## What the task asks
Find every line of the records that has "referred" and return it.

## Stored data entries
+===+
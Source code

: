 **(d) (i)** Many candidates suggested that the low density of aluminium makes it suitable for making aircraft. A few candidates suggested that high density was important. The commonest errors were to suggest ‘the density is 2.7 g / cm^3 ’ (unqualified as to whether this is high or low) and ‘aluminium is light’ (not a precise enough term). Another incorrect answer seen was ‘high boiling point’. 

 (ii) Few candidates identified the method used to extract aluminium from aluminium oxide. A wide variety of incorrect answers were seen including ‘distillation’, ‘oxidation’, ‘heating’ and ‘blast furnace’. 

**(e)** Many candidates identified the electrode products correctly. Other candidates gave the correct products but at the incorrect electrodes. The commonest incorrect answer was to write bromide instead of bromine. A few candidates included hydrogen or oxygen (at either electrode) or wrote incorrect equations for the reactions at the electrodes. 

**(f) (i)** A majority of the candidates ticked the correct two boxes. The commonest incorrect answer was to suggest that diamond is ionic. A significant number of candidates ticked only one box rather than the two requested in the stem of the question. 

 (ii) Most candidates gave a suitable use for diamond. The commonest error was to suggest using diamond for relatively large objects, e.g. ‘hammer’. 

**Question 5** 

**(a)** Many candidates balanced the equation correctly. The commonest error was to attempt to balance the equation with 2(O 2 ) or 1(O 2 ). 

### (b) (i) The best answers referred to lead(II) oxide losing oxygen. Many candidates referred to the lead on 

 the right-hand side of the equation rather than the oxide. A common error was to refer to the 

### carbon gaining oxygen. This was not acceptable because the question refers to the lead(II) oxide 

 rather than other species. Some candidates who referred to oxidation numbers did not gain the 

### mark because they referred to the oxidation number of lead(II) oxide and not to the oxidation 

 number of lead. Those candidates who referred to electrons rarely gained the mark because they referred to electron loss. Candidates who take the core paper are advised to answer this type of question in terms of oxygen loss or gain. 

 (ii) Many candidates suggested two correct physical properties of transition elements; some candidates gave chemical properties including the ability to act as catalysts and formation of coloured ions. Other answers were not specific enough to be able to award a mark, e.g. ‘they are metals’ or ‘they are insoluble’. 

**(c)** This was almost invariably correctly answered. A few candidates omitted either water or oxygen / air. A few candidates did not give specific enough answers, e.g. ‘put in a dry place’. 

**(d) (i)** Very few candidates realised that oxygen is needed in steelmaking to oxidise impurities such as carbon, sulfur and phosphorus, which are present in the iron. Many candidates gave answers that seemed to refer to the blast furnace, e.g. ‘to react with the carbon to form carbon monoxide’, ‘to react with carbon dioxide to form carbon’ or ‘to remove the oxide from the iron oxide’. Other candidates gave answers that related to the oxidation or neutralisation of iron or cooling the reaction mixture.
+===+
## Output of the exercise
### (b) (i) The best answers referred to lead(II) oxide losing oxygen. Many candidates referred to the lead on 
 rather than other species. Some candidates who referred to oxidation numbers did not gain the 
### mark because they referred to the oxidation number of lead(II) oxide and not to the oxidation 
 number of lead. Those candidates who referred to electrons rarely gained the mark because they referred to electron loss. Candidates who take the core paper are advised to answer this type of question in terms of oxygen loss or gain. 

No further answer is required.